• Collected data

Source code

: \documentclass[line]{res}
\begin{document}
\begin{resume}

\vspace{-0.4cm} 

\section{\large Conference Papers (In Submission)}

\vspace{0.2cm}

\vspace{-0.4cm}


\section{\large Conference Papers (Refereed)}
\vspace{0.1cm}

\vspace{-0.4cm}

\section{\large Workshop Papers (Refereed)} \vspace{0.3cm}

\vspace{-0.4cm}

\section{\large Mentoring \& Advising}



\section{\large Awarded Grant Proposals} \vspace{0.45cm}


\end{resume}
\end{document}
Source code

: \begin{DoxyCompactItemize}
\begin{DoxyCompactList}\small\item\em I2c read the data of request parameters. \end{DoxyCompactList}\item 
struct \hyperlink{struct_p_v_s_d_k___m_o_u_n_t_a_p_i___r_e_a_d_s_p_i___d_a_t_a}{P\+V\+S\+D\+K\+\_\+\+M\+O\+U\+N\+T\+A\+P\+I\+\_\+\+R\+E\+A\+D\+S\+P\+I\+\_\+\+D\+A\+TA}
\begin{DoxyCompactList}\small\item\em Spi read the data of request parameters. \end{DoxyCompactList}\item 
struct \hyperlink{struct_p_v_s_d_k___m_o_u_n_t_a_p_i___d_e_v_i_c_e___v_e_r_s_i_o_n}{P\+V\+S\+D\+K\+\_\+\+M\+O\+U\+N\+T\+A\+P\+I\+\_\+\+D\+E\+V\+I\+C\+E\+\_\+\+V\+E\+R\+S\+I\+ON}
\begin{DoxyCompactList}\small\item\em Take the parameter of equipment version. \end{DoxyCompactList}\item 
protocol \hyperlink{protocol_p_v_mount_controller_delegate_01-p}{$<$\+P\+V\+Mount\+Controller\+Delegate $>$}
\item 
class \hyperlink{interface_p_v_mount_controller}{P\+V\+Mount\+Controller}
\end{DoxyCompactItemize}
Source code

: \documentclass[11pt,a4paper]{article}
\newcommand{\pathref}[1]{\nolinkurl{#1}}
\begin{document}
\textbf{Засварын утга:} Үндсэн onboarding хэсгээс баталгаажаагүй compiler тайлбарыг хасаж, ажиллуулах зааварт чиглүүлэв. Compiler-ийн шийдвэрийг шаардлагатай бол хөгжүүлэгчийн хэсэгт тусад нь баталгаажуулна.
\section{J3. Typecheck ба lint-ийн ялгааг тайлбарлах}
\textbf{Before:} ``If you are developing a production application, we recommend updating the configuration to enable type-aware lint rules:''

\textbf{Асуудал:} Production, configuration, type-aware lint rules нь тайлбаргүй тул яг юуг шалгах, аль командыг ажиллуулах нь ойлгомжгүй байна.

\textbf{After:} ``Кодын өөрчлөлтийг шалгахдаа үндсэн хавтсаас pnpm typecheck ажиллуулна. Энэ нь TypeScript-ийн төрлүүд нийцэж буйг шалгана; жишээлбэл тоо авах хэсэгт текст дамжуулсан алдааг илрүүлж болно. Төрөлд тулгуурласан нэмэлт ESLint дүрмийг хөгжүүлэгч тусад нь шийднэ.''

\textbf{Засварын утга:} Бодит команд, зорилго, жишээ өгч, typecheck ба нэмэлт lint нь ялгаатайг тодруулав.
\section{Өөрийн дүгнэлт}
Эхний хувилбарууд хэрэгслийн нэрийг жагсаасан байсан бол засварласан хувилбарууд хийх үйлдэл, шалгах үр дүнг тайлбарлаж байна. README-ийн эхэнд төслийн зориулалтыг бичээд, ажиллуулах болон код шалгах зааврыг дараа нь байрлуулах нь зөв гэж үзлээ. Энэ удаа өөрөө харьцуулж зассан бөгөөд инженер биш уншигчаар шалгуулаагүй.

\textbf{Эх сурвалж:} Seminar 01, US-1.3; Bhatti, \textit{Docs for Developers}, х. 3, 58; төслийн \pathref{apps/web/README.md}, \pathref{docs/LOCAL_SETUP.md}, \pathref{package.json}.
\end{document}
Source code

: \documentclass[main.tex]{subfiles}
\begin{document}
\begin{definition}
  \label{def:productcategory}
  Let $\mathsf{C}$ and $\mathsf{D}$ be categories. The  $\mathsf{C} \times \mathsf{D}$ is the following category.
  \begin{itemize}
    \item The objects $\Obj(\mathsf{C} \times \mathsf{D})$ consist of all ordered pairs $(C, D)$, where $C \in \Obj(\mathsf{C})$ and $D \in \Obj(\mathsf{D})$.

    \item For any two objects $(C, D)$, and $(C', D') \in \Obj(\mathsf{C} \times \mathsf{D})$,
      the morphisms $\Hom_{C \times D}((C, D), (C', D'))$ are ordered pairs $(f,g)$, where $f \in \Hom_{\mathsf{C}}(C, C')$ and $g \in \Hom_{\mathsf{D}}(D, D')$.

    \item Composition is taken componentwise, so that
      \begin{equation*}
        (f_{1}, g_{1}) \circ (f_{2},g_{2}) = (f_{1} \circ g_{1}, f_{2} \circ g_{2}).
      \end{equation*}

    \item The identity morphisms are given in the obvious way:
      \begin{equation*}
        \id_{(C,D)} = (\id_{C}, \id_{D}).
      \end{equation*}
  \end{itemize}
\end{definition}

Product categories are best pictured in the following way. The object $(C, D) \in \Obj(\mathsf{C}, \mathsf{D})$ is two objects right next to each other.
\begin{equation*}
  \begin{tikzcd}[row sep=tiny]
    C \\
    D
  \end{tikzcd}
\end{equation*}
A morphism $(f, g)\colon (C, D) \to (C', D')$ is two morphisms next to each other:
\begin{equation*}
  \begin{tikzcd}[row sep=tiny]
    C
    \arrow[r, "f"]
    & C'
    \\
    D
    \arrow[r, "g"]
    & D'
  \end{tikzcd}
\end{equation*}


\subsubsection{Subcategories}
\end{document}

• WHAT THIS TASK INVOLVES
Give back, unchanged, the line that holds "Product categories are" along with all lines after it through the last line above.

• RESPONSE
Product categories are best pictured in the following way. The object $(C, D) \in \Obj(\mathsf{C}, \mathsf{D})$ is two objects right next to each other.
\begin{equation*}
  \begin{tikzcd}[row sep=tiny]
    C \\
    D
  \end{tikzcd}
\end{equation*}
A morphism $(f, g)\colon (C, D) \to (C', D')$ is two morphisms next to each other:
\begin{equation*}
  \begin{tikzcd}[row sep=tiny]
    C
    \arrow[r, "f"]
    & C'
    \\
    D
    \arrow[r, "g"]
    & D'
  \end{tikzcd}
\end{equation*}


\subsubsection{Subcategories}
\end{document}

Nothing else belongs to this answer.